Show each line of the records below where the word "mean" occurs.

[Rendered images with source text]
════
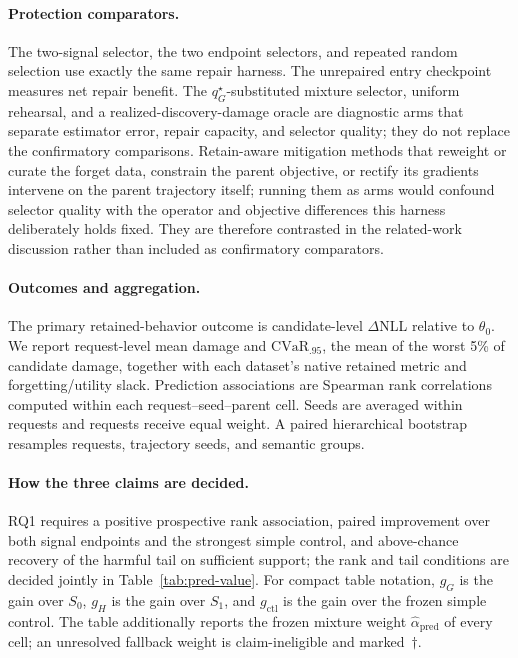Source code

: \paragraph{Protection comparators.}
The two-signal selector, the two endpoint selectors, and repeated random
selection use exactly the same repair harness. The unrepaired entry checkpoint
measures net repair benefit. The $q_G^\star$-substituted mixture selector,
uniform rehearsal, and a
realized-discovery-damage oracle are diagnostic arms that separate estimator
error, repair capacity, and selector quality; they do not replace the
confirmatory comparisons.
Retain-aware mitigation methods that reweight or curate the forget data,
constrain the parent objective, or rectify its gradients intervene on the
parent trajectory itself; running them as arms would confound selector quality
with the operator and objective differences this harness deliberately holds
fixed. They are therefore contrasted in the related-work discussion rather
than included as confirmatory comparators.

\paragraph{Outcomes and aggregation.}
The primary retained-behavior outcome is candidate-level $\Delta$NLL relative
to $\theta_0$. We report request-level mean damage and
$\mathrm{CVaR}_{.95}$, the mean of the worst 5\% of candidate damage, together
with each dataset's native retained metric and forgetting/utility slack.
Prediction associations are Spearman rank correlations computed within each
request--seed--parent cell. Seeds are averaged within requests and requests
receive equal weight. A paired hierarchical bootstrap resamples requests,
trajectory seeds, and semantic groups.

\paragraph{How the three claims are decided.}
RQ1 requires a positive prospective rank association, paired improvement over
both signal endpoints and the strongest simple control, and above-chance
recovery of the harmful tail on sufficient support; the rank and tail
conditions are decided jointly in Table~\ref{tab:pred-value}. For compact
table notation, $g_G$ is the gain over $S_0$, $g_H$ is the gain over $S_1$,
and $g_{\mathrm{ctl}}$ is the gain over the frozen simple control. The table
additionally reports the frozen mixture weight
$\widehat\alpha_{\mathrm{pred}}$ of every cell; an unresolved fallback weight
is claim-ineligible and marked~$\dagger$.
════
[WRITTEN SOLUTION]:
to $\theta_0$. We report request-level mean damage and
$\mathrm{CVaR}_{.95}$, the mean of the worst 5\% of candidate damage, together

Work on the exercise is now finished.